I guess I was thirteen or fourteen when the idea dawned upon me- well take swimming lessons and what better way than sneak out to the swimming pool in the city! A few hours in water there cost 50 paisa. Some friends were in cahoots and we used to slip away from school to the swimming pool. A current Superstar was an eager accomplice. Swim we did, soon to be able to show jump and dive off the spring-board and the raised floors into the water.

Finally when it was time to make the summer trip to the country side, it was uncontrolled excitement , eagerness and joy abound that tired my limbs; eagerness to see the faces of those folks there- the cousins gape in wonder about how this city lad swims in water. They just could not believe how I acquired the ability to swim and I dared not tell any.








(Pictures from Google)



5 comments:

ranjith said...

Well written. Poetic😊

rudraprayaga said...

Your childhood musings travelled through your mind smoothly.Whatever you write you think about it well and hence the sequence goes correct.But a bit of rebellion I smell in all your topics.Despite that I read them with interest.Now I've understood how this rebellious attitude dwells in your mind.Your childhood musings tell it very well and moreover the present society as a whole changes everyone to be rebellious.

I am a village-born person,brought up there allowing all the freedom with small restrictions on certain areas.I've written about it in four parts in my blog-sphere.Anyway done very well.

Shilpa said...

Cherishing childhood
Happy new year
http://shilpachandrasekheran.blogspot.in/?m=1

Shilpa said...

The pics u have put in makes me feel to visit palakkad 🤗

Locomente said...

what is life without good childhood? After schooling, life is hit by monotony - work. earn. marry. have children. save. DIE!

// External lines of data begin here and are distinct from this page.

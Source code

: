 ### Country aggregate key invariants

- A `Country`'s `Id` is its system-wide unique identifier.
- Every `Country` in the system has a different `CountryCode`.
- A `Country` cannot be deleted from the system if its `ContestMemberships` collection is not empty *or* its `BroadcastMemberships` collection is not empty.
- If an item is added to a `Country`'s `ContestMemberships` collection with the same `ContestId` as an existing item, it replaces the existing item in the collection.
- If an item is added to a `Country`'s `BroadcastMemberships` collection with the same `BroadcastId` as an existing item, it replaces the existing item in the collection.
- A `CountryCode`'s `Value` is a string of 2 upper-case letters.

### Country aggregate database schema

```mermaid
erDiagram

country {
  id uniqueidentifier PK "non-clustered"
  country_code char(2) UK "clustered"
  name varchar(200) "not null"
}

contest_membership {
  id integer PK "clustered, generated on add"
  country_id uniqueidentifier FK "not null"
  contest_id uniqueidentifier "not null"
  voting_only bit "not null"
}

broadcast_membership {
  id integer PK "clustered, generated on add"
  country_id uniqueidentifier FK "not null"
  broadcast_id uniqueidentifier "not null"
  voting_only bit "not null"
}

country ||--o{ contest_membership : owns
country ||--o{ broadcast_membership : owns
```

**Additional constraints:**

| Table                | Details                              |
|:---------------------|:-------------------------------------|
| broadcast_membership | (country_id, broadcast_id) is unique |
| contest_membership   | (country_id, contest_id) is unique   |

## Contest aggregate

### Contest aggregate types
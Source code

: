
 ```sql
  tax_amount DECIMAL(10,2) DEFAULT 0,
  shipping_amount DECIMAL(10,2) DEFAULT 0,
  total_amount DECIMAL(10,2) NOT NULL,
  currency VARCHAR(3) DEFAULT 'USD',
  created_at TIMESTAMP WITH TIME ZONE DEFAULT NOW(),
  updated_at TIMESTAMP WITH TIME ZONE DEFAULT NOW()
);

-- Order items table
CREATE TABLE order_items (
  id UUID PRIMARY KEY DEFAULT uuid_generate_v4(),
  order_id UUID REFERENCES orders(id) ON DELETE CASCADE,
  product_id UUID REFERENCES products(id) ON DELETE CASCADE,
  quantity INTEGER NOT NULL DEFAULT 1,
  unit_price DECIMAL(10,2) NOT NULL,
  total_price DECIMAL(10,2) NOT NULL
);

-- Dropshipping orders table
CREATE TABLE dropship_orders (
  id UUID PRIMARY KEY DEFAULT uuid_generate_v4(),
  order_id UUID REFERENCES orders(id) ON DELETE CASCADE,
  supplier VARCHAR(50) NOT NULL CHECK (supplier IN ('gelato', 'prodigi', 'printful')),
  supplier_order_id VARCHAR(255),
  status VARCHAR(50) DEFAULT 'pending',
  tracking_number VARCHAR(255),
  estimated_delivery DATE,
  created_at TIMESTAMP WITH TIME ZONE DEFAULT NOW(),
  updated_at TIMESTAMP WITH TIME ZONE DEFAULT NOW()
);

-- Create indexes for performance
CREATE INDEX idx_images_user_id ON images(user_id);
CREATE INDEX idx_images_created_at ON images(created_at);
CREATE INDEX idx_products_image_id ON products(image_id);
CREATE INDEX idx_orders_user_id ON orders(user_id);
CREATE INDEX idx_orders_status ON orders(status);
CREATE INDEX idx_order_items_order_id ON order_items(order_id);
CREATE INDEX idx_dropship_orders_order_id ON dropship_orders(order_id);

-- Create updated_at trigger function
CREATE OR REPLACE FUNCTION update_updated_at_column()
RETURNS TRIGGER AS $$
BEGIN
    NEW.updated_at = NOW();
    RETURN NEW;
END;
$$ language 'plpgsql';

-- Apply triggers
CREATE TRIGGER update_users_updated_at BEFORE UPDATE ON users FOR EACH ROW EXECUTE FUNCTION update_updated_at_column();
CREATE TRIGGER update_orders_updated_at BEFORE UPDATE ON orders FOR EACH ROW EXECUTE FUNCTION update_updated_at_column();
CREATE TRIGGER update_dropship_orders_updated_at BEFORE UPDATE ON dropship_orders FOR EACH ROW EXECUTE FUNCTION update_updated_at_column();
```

We live only when we are children... the memories we make as a child let us live during our later years... when we meet childhood friends (even after an eternity) why do we feel young? why do we feel attached to the school where we would have spent a maximum of 15years of life or college where we spent only 5 years as compared to a work place where we might have slogged upto 35years (or even more)?

your post truly makes me think... and even understand things better!